The long-term results after the EVAR and DREAM Trials have failed to document any significant
benefit for the endovascular approach in terms of almost every outcome measure analyzed.79,109
Somewhat surprisingly, there was no difference in all-cause mortality at 2 years in the DREAM Trial
(survival, open – 89.6%, EVAR – 89.7%) or at 4 years in EVAR (mortality, open – 29%, EVAR – 26%).
There were significant differences in terms of aneurysm-related mortality at these time points although
the differences were fairly minimal and their relevance suspect. Both the complication rates (EVAR
Trial; EVAR – 41%, open – 9%) and costs (EVAR Trial; EVAR – ₤13,257, open – ₤9,926) were
significantly greater for the endovascular approach while there were negligible differences in the
quality of life assessments.79,139,140
The mid-term results from the DREAM and EVAR Trials have been somewhat sobering and longerterm outcomes are necessary to further define the role of the endovascular approach. It is clear that the
endovascular approach is not as secure a repair as the traditional, open alternative. The endovascular
repair is associated with ongoing rupture risk that likely approaches 1%/yr.136,141 Notably,
Schermerhorn et al.19 reported a 1.8% rupture risk among Medicare patients undergoing EVAR between
2001 and 2004. The rupture risk has been associated with poor patient selection, operator error,
unrecognized/untreated endoleaks, large aneurysms, and device migration.136,142 Interestingly, the
mortality rate associated with rupture after endovascular repair may be less than for de novo
ruptures.143 Approximately 10% to 20% of patients develop an endoleak during the first year after
endovascular repair.144–146 Admittedly, not all of these require remediation. The excluded aneurysms
can continue to grow and, thereby, represent a risk for rupture. This has been correlated not only with
the presence of endoleak as noted above, but also with the specific device and the baseline aneurysm
size.147,148 Some type of structural failure including fabric tears, hook fractures, and suture breakage has
been reported for almost every device.

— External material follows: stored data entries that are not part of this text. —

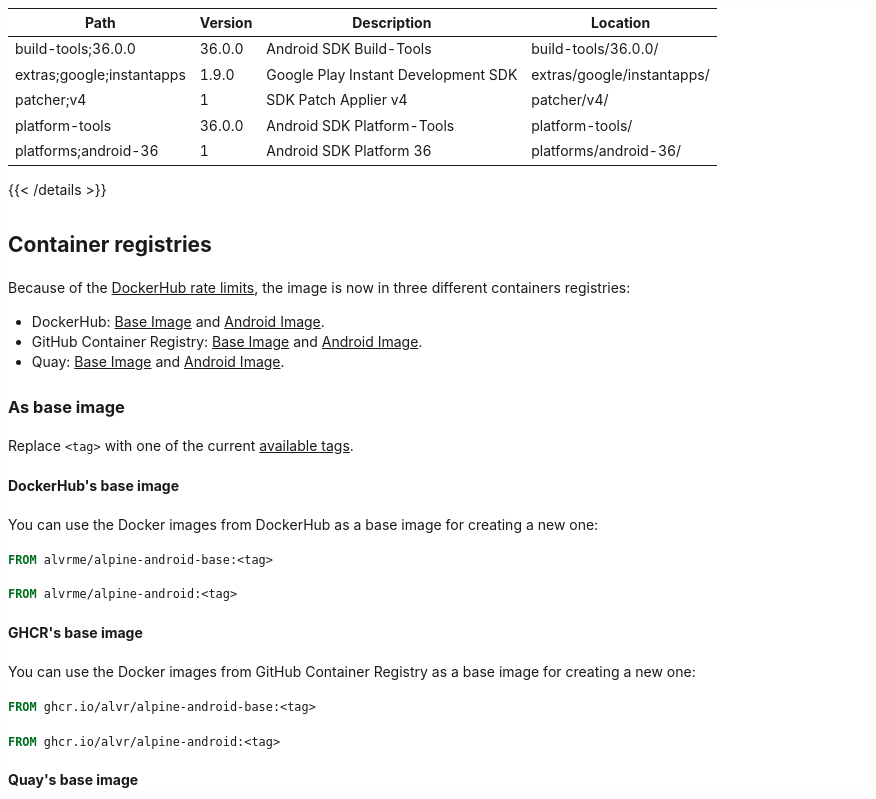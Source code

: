 | Path                      | Version | Description                         | Location                   |
|---------------------------|---------|-------------------------------------|----------------------------|
| build-tools;36.0.0        | 36.0.0  | Android SDK Build-Tools             | build-tools/36.0.0/        |
| extras;google;instantapps | 1.9.0   | Google Play Instant Development SDK | extras/google/instantapps/ |
| patcher;v4                | 1       | SDK Patch Applier v4                | patcher/v4/                |
| platform-tools            | 36.0.0  | Android SDK Platform-Tools          | platform-tools/            |
| platforms;android-36      | 1       | Android SDK Platform 36             | platforms/android-36/      |

{{< /details >}}

## Container registries

Because of the [DockerHub rate limits](https://www.docker.com/increase-rate-limits), the image is now in three different containers registries:

* DockerHub: [Base Image](https://hub.docker.com/r/alvrme/alpine-android-base/tags) and [Android Image](https://hub.docker.com/r/alvrme/alpine-android/tags).
* GitHub Container Registry: [Base Image](https://github.com/users/alvr/packages/container/alpine-android-base/versions) and [Android Image](https://github.com/users/alvr/packages/container/alpine-android/versions).
* Quay: [Base Image](https://quay.io/repository/alvr/alpine-android-base?tab=tags) and [Android Image](https://quay.io/repository/alvr/alpine-android?tab=tags).

### As base image

Replace `<tag>` with one of the current [available tags](#tagging).

#### DockerHub's base image

You can use the Docker images from DockerHub as a base image for creating a new one:

```Dockerfile
FROM alvrme/alpine-android-base:<tag>
```

```Dockerfile
FROM alvrme/alpine-android:<tag>
```

#### GHCR's base image

You can use the Docker images from GitHub Container Registry as a base image for creating a new one:

```Dockerfile
FROM ghcr.io/alvr/alpine-android-base:<tag>
```

```Dockerfile
FROM ghcr.io/alvr/alpine-android:<tag>
```

#### Quay's base image
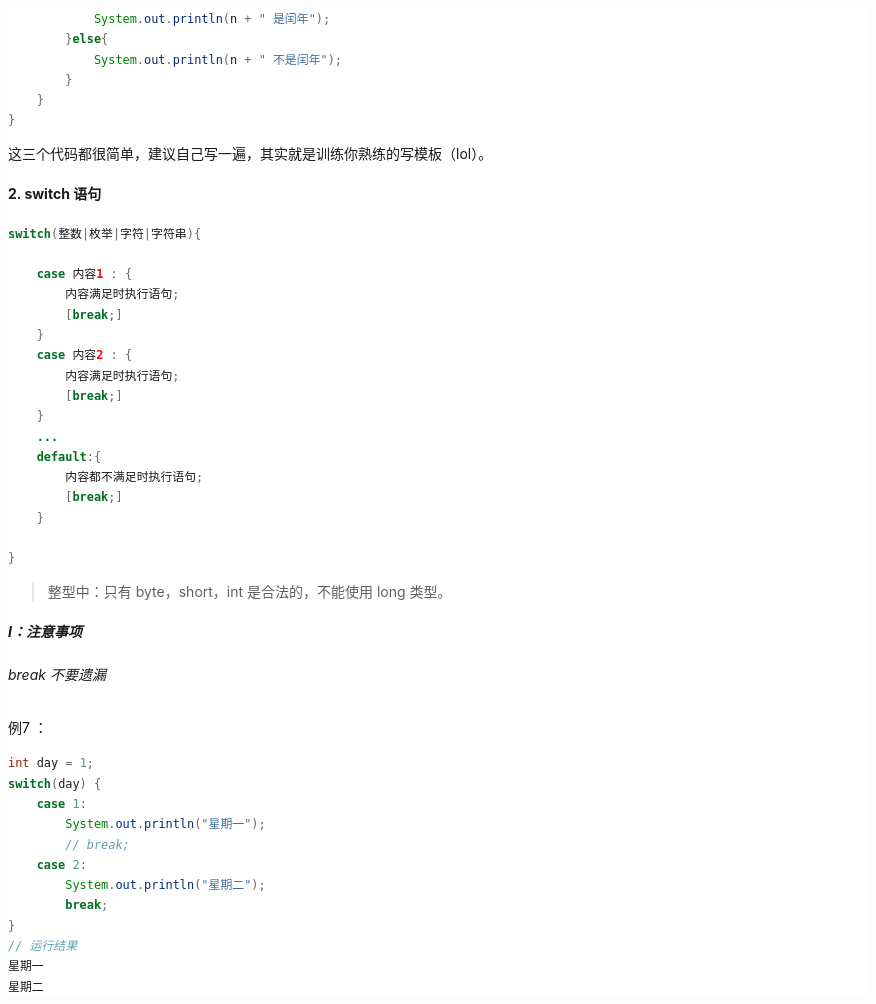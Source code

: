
 ```java
			System.out.println(n + " 是闰年");
		}else{
			System.out.println(n + " 不是闰年");
		}
	}
}
```



这三个代码都很简单，建议自己写一遍，其实就是训练你熟练的写模板（lol）。



#### 2. switch 语句

```java
switch(整数|枚举|字符|字符串){
        
	case 内容1 : {
		内容满足时执行语句;
		[break;]
	}
	case 内容2 : {
		内容满足时执行语句;
		[break;]
	}
	...
	default:{
		内容都不满足时执行语句;
		[break;]
	}
        
}
```

> 整型中：只有 byte，short，int 是合法的，不能使用 long 类型。 

##### Ⅰ：注意事项

###### break 不要遗漏

例7 ：

```java
int day = 1;
switch(day) {
	case 1:
		System.out.println("星期一");
		// break;
	case 2:
		System.out.println("星期二");
		break;
}
// 运行结果
星期一
星期二
```
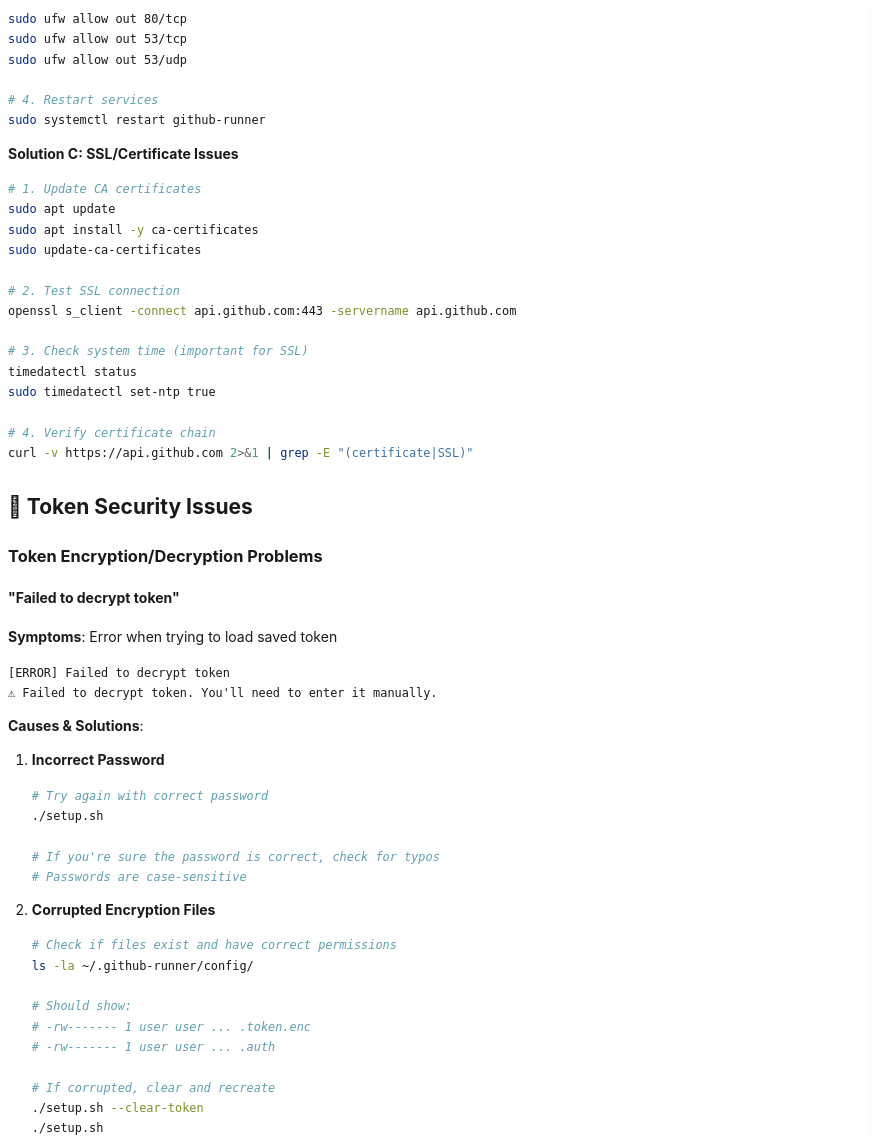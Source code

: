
 ```bash
sudo ufw allow out 80/tcp
sudo ufw allow out 53/tcp
sudo ufw allow out 53/udp

# 4. Restart services
sudo systemctl restart github-runner
```

**Solution C: SSL/Certificate Issues**
```bash
# 1. Update CA certificates
sudo apt update
sudo apt install -y ca-certificates
sudo update-ca-certificates

# 2. Test SSL connection
openssl s_client -connect api.github.com:443 -servername api.github.com

# 3. Check system time (important for SSL)
timedatectl status
sudo timedatectl set-ntp true

# 4. Verify certificate chain
curl -v https://api.github.com 2>&1 | grep -E "(certificate|SSL)"
```

## 🔐 Token Security Issues

### Token Encryption/Decryption Problems

#### "Failed to decrypt token"

**Symptoms**: Error when trying to load saved token
```
[ERROR] Failed to decrypt token
⚠️ Failed to decrypt token. You'll need to enter it manually.
```

**Causes & Solutions**:

1. **Incorrect Password**
   ```bash
   # Try again with correct password
   ./setup.sh

   # If you're sure the password is correct, check for typos
   # Passwords are case-sensitive
   ```

2. **Corrupted Encryption Files**
   ```bash
   # Check if files exist and have correct permissions
   ls -la ~/.github-runner/config/

   # Should show:
   # -rw------- 1 user user ... .token.enc
   # -rw------- 1 user user ... .auth

   # If corrupted, clear and recreate
   ./setup.sh --clear-token
   ./setup.sh
   ```
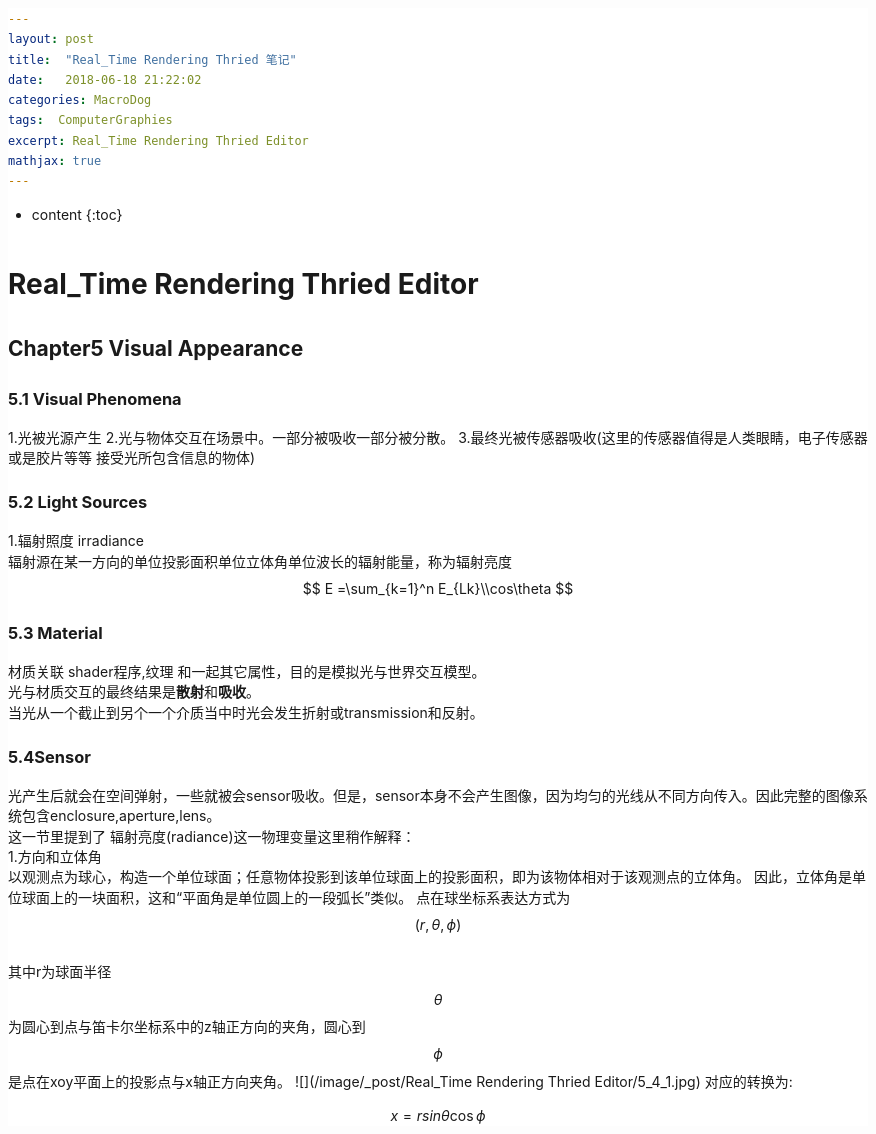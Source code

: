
 ```yaml
---
layout: post
title:  "Real_Time Rendering Thried 笔记"
date:   2018-06-18 21:22:02
categories: MacroDog
tags:  ComputerGraphies 
excerpt: Real_Time Rendering Thried Editor  
mathjax: true
---
```

* content
{:toc}
# Real_Time Rendering Thried Editor  
  

## Chapter5 Visual Appearance

### 5.1 Visual Phenomena
1.光被光源产生
2.光与物体交互在场景中。一部分被吸收一部分被分散。
3.最终光被传感器吸收(这里的传感器值得是人类眼睛，电子传感器或是胶片等等 接受光所包含信息的物体)

### 5.2 Light Sources
1.辐射照度 irradiance    
辐射源在某一方向的单位投影面积单位立体角单位波长的辐射能量，称为辐射亮度         
$$
E =\sum_{k=1}^n E_{Lk}\\cos\theta
$$    


### 5.3 Material
材质关联 shader程序,纹理 和一起其它属性，目的是模拟光与世界交互模型。     
光与材质交互的最终结果是$\textbf{散射}$和$\textbf{吸收}$。    
当光从一个截止到另个一个介质当中时光会发生折射或transmission和反射。
### 5.4Sensor
光产生后就会在空间弹射，一些就被会sensor吸收。但是，sensor本身不会产生图像，因为均匀的光线从不同方向传入。因此完整的图像系统包含enclosure,aperture,lens。    
这一节里提到了 辐射亮度(radiance)这一物理变量这里稍作解释：     
1.方向和立体角    
以观测点为球心，构造一个单位球面；任意物体投影到该单位球面上的投影面积，即为该物体相对于该观测点的立体角。
因此，立体角是单位球面上的一块面积，这和“平面角是单位圆上的一段弧长”类似。
点在球坐标系表达方式为
$$(r,\theta,\phi)$$    
其中r为球面半径$$\theta$$ 为圆心到点与笛卡尔坐标系中的z轴正方向的夹角，圆心到$$\phi$$是点在xoy平面上的投影点与x轴正方向夹角。
![](/image/_post/Real_Time Rendering Thried Editor/5_4_1.jpg)
对应的转换为:

$$x=rsin\theta \cos\phi$$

Design modifications have been implemented to overcome many
of these deficiencies although they represent an ongoing concern that may not be manifest for years. As
a consequence of all these potential limitations, reintervention is sometimes necessary either to prevent
complications or to treat them. Aneurysm-related reinterventions occurred in 3.7% of patients per year
after EVAR from 2001 to 2004 in the Medicare population.149 The majority of these remedial
procedures are minor endovascular procedures, however with a risk of major open procedures of
0.4%/yr.141 In contrast, open aneurysm repair is associated with a less than 1%/yr incidence of
aneurysm-related complications that require remedial procedures in long-term follow-up. Graft-related
deaths have been reported in 2% of patients at 15 years.150
The presence of significant comorbidities and advanced age favors the endovascular approach.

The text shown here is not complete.